Pasma com a educação e inteligência dos meus macacos, telefonei para um amigo fotógrafo que prometeu me ajudar a montar um esquema de filmagem para flagrar os meliantes. Nos meus devaneios eu teria registros maravilhosos dos macacos em casa, faria edições com uma trilha sonora maneirinha e também fortunas com o novo viral do YouTube. Bel botou fé e disse que faria camisetinhas à la “Sexy Boy”, e desde então a minha vida foi tomada pela música do Air a cada banana surrupiada ou qualquer outro sinal da presença de macacos em minha residência.

Quando dezembro, o calor e as cortinas da janela chegaram, os macacos sumiram e a minha popularidade ficou bastante ameaçada: pessoas me encontravam na rua e perguntavam por eles, os amigos no trabalho apuravam diariamente, mensagens chegavam por redes sociais cobrando as invasões animais no meu apartamento e de repente eu parecia tão desinteressante perante a sociedade, que nem mesmo se preocupava em disfarçar o “então tá” ao notar que eu não tinha nenhum relato novo. Num exercício de livre associação imaginário, as pessoas diriam "Julia" ao ouvirem a palavra "macaco".  Passei a me sentir limitada a essa única possibilidade existencial, e também passei a fechar o basculante. Não foi fácil perder amigos e bananas...

Os macacos voltaram no outono, depois de meses em que me convenci de que a cortina da sala os intimidava. Entrei em casa, peguei o telefone sem fio e no meio da conversa fiquei meio gaga: "Alguém entrou aqui." Um pacote de cream-cracker estava estraçalhado em cima da mesa, pedaços pelo chão. Mas por onde? Como? A porta de correr que isola a área de serviço estava marcada por mãos de macacos. Eu havia usado a máquina de lavar roupa um dia antes, provavelmente esquecera a porta aberta, os macacos entraram pela janela do gás da área e encontraram o caminho livre. Bingo!

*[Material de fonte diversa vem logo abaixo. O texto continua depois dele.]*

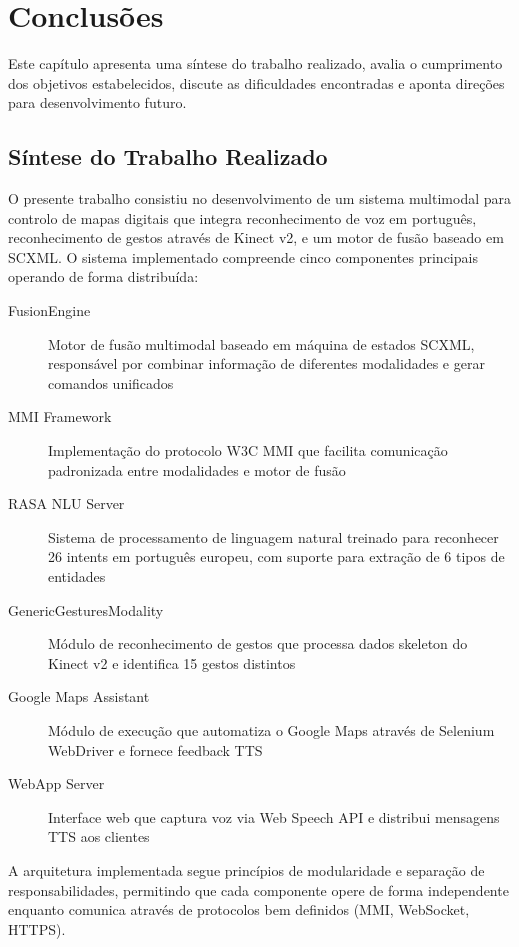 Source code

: \documentclass{report}
\begin{document}
\chapter{Conclusões}

Este capítulo apresenta uma síntese do trabalho realizado, avalia o cumprimento dos objetivos estabelecidos, discute as dificuldades encontradas e aponta direções para desenvolvimento futuro.

\section{Síntese do Trabalho Realizado}

O presente trabalho consistiu no desenvolvimento de um sistema multimodal para controlo de mapas digitais que integra reconhecimento de voz em português, reconhecimento de gestos através de Kinect v2, e um motor de fusão baseado em SCXML. O sistema implementado compreende cinco componentes principais operando de forma distribuída:

\begin{description}
    \item[FusionEngine] Motor de fusão multimodal baseado em máquina de estados SCXML, responsável por combinar informação de diferentes modalidades e gerar comandos unificados

    \item[MMI Framework] Implementação do protocolo W3C MMI que facilita comunicação padronizada entre modalidades e motor de fusão

    \item[RASA NLU Server] Sistema de processamento de linguagem natural treinado para reconhecer 26 intents em português europeu, com suporte para extração de 6 tipos de entidades

    \item[GenericGesturesModality] Módulo de reconhecimento de gestos que processa dados skeleton do Kinect v2 e identifica 15 gestos distintos

    \item[Google Maps Assistant] Módulo de execução que automatiza o Google Maps através de Selenium WebDriver e fornece feedback TTS

    \item[WebApp Server] Interface web que captura voz via Web Speech API e distribui mensagens TTS aos clientes
\end{description}

A arquitetura implementada segue princípios de modularidade e separação de responsabilidades, permitindo que cada componente opere de forma independente enquanto comunica através de protocolos bem definidos (MMI, WebSocket, HTTPS).
\end{document}
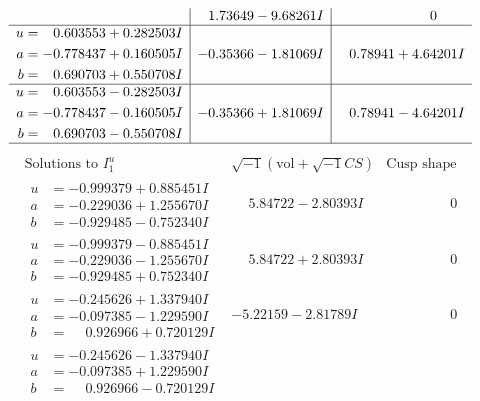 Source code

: \documentclass[1p]{elsarticle_modified}
\theoremstyle{definition}
\newcommand{\I}{\sqrt{-1}}
\begin{document}
$$\begin{array}{c|c|c}
 & \phantom{-}1.73649 - 9.68261 I & \phantom{-0.000000 } 0 \\ \hline\begin{aligned}
u &= \phantom{-}0.603553 + 0.282503 I \\
a &= -0.778437 + 0.160505 I \\
b &= \phantom{-}0.690703 + 0.550708 I\end{aligned}
 & -0.35366 - 1.81069 I & \phantom{-}0.78941 + 4.64201 I \\ \hline\begin{aligned}
u &= \phantom{-}0.603553 - 0.282503 I \\
a &= -0.778437 - 0.160505 I \\
b &= \phantom{-}0.690703 - 0.550708 I\end{aligned}
 & -0.35366 + 1.81069 I & \phantom{-}0.78941 - 4.64201 I\\
 \hline 
 \end{array}$$\newpage$$\begin{array}{c|c|c}  
\text{Solutions to }I^u_{1}& \I (\text{vol} + \sqrt{-1}CS) & \text{Cusp shape}\\
 \hline 
\begin{aligned}
u &= -0.999379 + 0.885451 I \\
a &= -0.229036 + 1.255670 I \\
b &= -0.929485 - 0.752340 I\end{aligned}
 & \phantom{-}5.84722 - 2.80393 I & \phantom{-0.000000 } 0 \\ \hline\begin{aligned}
u &= -0.999379 - 0.885451 I \\
a &= -0.229036 - 1.255670 I \\
b &= -0.929485 + 0.752340 I\end{aligned}
 & \phantom{-}5.84722 + 2.80393 I & \phantom{-0.000000 } 0 \\ \hline\begin{aligned}
u &= -0.245626 + 1.337940 I \\
a &= -0.097385 - 1.229590 I \\
b &= \phantom{-}0.926966 + 0.720129 I\end{aligned}
 & -5.22159 - 2.81789 I & \phantom{-0.000000 } 0 \\ \hline\begin{aligned}
u &= -0.245626 - 1.337940 I \\
a &= -0.097385 + 1.229590 I \\
b &= \phantom{-}0.926966 - 0.720129 I\end{aligned}

\end{array}$$
\end{document}
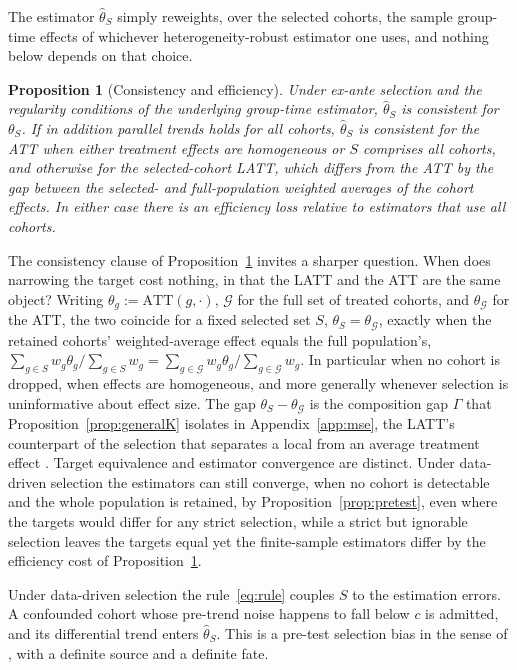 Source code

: \documentclass[12pt]{article}
\newtheorem{proposition}{Proposition}
\theoremstyle{remark}
\begin{document}
The estimator $\hat\theta_S$ simply reweights, over the selected cohorts, the sample group-time effects
of whichever heterogeneity-robust estimator one uses, and nothing below depends on that choice.

\begin{proposition}[Consistency and efficiency]\label{prop:cons}
Under ex-ante selection and the regularity conditions of the underlying group-time estimator,
$\hat\theta_S$ is consistent for $\theta_S$. If in addition parallel trends holds for all cohorts,
$\hat\theta_S$ is consistent for the ATT when either treatment effects are homogeneous or $S$ comprises all
cohorts, and otherwise for the selected-cohort LATT, which differs from the ATT by the gap between the
selected- and full-population weighted averages of the cohort effects. In either case there is an
efficiency loss relative to estimators that use all cohorts.
\end{proposition}

The consistency clause of Proposition~\ref{prop:cons} invites a sharper question. When does narrowing the
target cost nothing, in that the LATT and the ATT are the same object? Writing $\theta_g:=\mathrm{ATT}(g,\cdot)$,
$\mathcal G$ for the full set of treated cohorts, and $\theta_{\mathcal G}$ for the ATT, the two coincide for
a fixed selected set $S$, $\theta_S=\theta_{\mathcal G}$, exactly when the retained cohorts' weighted-average
effect equals the full population's,
$\sum_{g\in S}w_g\theta_g/\sum_{g\in S}w_g=\sum_{g\in\mathcal G}w_g\theta_g/\sum_{g\in\mathcal G}w_g$. In
particular when no cohort is dropped, when effects are homogeneous, and more generally whenever selection is
uninformative about effect size. The gap $\theta_S-\theta_{\mathcal G}$ is the composition gap $\Gamma$ that
Proposition~\ref{prop:generalK} isolates in Appendix~\ref{app:mse}, the LATT's counterpart of the selection
that separates a local from an average treatment effect \citep{imbens1994,li2018}. Target equivalence and estimator convergence are
distinct. Under data-driven selection the estimators can still converge, when no cohort is detectable and the
whole population is retained, by Proposition~\ref{prop:pretest}, even where the targets would differ for any
strict selection, while a strict but ignorable selection leaves the targets equal yet the finite-sample
estimators differ by the efficiency cost of Proposition~\ref{prop:cons}.

Under data-driven selection the rule~\eqref{eq:rule} couples $S$ to the estimation errors. A confounded
cohort whose pre-trend noise happens to fall below $c$ is admitted, and its differential trend enters
$\hat\theta_S$. This is a pre-test selection bias in the sense of \citet{roth2022pretrends}, with a
definite source and a definite fate.
\end{document}
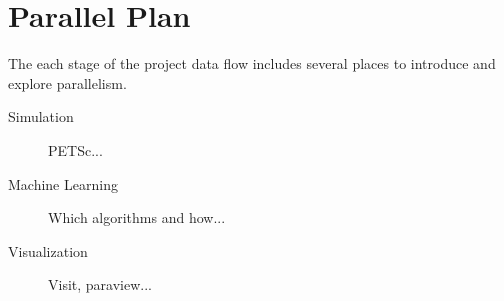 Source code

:\section{Parallel Plan}

The each stage of the project data flow includes several places to introduce and explore parallelism.

\begin{description}
\item[Simulation] PETSc...
\item[Machine Learning] Which algorithms and how...
\item[Visualization] Visit, paraview...

\end{description}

Foi nessa altura das invasões que Bruna achou que essa relação estava desigual e que eu deveria ter algum tipo de benefício em troca da alimentação orgânica que involuntariamente oferecia a eles. Minha irmã concordou e sugeriu que eu pedisse uma bolsa-Ibama. De Paris, outra Bel achava melhor eu assumir de uma vez o abastecimento de uma família inteira de macacos-prego. Em Paraty, Lucas ria enquanto eu tentava me desviar das abelhas do Coupé: “Julia e o mundo animal”, ele disse, e no dia seguinte dei de cara com um macaco na minha sala, numa manhã em que não havia dúvida de que eu havia fechado a porta de correr na noite anterior.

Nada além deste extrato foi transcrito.